I'm reading the book An Introduction to Operator Algebras (By Kehe Zhu). but do not know how to do the following exercise:
Let $A$ be the commutative C*-algebra $C(\partial D)$. For any $z\in \partial D$ let $\varphi_z$ be the point-evaluation on $z$. Show that $H_{\varphi_z}$ is one-dimensional. Show that there exists a countable subset $S'$ of $S(A)$ such that $$\Phi:A\rightarrow B\left(\bigoplus_{\varphi\in S'} H_\varphi\right)$$
as constructed in the proof of theorem 14.4 (Gelfand-Naimark-Segal Theorem) is a C*-isomorphism.
To do GNS, you take $C(\partial D)$ as your pre-Hilbert space, with the pre-inner product $$ \langle f,g\rangle=f(z)\overline{g(z)}. $$ Then you need to quotient by $$J_z=\{f:\ \varphi_z(f^*f)=0\} =\{f:\ |f(z)|^2=0\}=\{f: \ f(z)=0\}. $$ So we need to see that the quotient $C(\partial D)/J_z$ is one-dimensional. Now, $f-g\in J_z$ if and only if $g(z)=f(z)$, so the class of $f$ is determined by the value $f(z)$. That is, $$ C(\partial D)/J_z=\mathbb C+J_z, $$ and it is one-dimensional. Then its closure $H_{\varphi_z}$ will also be one-dimensional.
For the second part I will assume that $\partial D$ is the unit circle (if that's the case, $\mathbb T$ is a much more common notation).
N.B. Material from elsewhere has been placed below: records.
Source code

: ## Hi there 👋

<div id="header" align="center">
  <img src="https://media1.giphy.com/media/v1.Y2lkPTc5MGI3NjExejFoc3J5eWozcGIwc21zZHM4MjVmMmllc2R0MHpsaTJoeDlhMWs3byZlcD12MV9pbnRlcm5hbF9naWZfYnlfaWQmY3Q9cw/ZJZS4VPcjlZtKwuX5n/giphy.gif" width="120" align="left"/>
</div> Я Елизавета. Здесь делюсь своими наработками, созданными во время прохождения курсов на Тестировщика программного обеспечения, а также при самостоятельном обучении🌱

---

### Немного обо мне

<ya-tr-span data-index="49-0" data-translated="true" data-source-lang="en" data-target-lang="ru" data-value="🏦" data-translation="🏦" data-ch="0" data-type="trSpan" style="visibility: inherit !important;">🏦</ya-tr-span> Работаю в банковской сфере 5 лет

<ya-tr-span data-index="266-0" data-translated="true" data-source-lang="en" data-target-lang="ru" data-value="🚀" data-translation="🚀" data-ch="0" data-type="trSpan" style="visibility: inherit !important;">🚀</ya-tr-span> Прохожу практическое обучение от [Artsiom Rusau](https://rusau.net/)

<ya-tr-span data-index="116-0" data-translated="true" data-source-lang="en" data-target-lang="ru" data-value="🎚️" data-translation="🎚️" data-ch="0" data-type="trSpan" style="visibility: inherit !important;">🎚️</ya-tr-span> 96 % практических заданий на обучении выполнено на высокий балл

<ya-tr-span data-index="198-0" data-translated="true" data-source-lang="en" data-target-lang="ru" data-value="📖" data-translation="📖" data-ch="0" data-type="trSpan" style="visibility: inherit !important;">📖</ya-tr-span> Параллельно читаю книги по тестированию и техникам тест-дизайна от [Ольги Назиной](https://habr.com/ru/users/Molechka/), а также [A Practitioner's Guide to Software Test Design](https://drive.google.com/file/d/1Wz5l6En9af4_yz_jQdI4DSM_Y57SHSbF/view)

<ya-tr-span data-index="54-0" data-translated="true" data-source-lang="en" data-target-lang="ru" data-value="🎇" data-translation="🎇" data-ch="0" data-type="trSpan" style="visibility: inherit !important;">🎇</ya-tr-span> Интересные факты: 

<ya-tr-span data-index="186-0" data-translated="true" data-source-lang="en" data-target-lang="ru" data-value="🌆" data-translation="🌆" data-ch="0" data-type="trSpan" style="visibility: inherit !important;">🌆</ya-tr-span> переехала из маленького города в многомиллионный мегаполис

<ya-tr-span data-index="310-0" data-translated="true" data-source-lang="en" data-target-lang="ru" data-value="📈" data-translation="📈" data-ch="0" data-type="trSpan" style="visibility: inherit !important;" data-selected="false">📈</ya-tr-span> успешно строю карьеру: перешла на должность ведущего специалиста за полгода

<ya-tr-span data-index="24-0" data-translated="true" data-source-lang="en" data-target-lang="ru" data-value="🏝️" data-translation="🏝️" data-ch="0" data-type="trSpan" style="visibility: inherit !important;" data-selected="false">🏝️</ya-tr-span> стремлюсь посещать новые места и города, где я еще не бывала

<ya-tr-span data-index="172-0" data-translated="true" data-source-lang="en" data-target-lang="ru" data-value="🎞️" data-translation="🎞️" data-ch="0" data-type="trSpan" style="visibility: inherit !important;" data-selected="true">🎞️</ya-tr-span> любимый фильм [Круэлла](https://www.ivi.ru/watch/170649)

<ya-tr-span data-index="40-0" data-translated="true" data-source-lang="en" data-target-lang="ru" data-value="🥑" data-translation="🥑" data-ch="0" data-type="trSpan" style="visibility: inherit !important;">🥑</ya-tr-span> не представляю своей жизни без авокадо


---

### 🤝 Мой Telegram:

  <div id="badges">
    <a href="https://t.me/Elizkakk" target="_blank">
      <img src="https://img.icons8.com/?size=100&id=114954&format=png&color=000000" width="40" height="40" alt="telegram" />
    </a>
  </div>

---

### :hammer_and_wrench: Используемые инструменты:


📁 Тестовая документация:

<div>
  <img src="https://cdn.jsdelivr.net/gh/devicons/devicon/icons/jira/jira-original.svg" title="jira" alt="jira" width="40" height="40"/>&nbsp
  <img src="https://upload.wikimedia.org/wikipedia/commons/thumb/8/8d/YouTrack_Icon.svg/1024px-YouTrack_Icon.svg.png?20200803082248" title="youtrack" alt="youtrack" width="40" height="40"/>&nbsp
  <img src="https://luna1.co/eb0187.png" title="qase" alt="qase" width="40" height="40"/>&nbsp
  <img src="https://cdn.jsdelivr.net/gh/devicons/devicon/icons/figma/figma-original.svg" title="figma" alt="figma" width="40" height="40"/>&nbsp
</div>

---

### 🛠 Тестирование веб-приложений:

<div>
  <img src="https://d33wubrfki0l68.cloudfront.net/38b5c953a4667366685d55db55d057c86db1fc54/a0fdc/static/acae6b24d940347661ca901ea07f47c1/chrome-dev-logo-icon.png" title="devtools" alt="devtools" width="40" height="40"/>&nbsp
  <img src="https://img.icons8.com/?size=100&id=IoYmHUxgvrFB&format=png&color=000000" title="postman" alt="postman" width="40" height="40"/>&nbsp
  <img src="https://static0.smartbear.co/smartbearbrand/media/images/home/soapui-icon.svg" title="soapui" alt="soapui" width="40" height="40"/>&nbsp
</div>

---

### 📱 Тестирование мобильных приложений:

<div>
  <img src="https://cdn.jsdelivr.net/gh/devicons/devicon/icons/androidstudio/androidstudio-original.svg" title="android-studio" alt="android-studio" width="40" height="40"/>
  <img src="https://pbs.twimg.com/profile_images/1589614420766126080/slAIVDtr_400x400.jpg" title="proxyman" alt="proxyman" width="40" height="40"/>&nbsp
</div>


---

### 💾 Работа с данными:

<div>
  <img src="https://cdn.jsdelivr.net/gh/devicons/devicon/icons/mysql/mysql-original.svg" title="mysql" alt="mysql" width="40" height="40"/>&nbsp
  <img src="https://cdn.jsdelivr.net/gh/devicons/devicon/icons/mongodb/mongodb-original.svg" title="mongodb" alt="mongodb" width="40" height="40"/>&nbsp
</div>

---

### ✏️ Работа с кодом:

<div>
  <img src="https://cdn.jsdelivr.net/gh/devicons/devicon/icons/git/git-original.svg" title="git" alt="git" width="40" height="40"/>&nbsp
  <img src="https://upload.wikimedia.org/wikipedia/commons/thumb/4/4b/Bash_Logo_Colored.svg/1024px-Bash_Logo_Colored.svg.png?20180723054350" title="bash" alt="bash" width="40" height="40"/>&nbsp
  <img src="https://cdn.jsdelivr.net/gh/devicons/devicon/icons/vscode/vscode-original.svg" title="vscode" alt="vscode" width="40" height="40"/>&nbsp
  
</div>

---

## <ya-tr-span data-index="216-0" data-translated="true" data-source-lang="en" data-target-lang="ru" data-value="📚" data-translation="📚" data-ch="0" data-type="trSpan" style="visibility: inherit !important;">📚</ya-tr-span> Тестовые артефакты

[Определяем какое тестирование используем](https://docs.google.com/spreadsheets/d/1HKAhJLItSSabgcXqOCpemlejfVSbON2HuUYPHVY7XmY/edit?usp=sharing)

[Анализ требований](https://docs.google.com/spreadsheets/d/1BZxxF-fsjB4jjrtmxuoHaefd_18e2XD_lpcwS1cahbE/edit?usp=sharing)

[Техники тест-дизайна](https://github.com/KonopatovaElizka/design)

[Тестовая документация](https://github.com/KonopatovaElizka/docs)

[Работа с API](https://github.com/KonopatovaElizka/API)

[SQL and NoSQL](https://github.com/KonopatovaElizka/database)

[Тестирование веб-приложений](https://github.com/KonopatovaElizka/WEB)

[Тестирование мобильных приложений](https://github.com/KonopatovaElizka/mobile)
Let $S\subset\partial D$ be a dense subset. For each $s\in S$, consider the state $\varphi_s(f)=f(s)$. If we now consider the map $\Phi$ \begin{align} C(\partial D)&\longrightarrow B\left(\bigoplus_{s\in S}\mathbb C\right)=B\left(\bigoplus_{s\in S}H_{\varphi_s}\right)\\ f&\longmapsto \ \ \ \ \ M_f \end{align} where $M_f[g_s]_{s\in S}=[f(s)g_s]_{s\in S}$. This is clearly a $*$-homomorphism, and if $M_f=0$, then $f(s)=0$ for all $s\in S$ (by taking $g$ to be $1$ at $s$ and zero elsewhere), and so $f=0$ by continuity; thus $\Phi$ is a monomorphism. This map is not necessarily onto, but I think the book here is using "C$^*$-isomorphism" as a name for a $*$-monomorphism.
The set $S'$ is of course the set $S'=\{\varphi_s:\ s\in S\}$.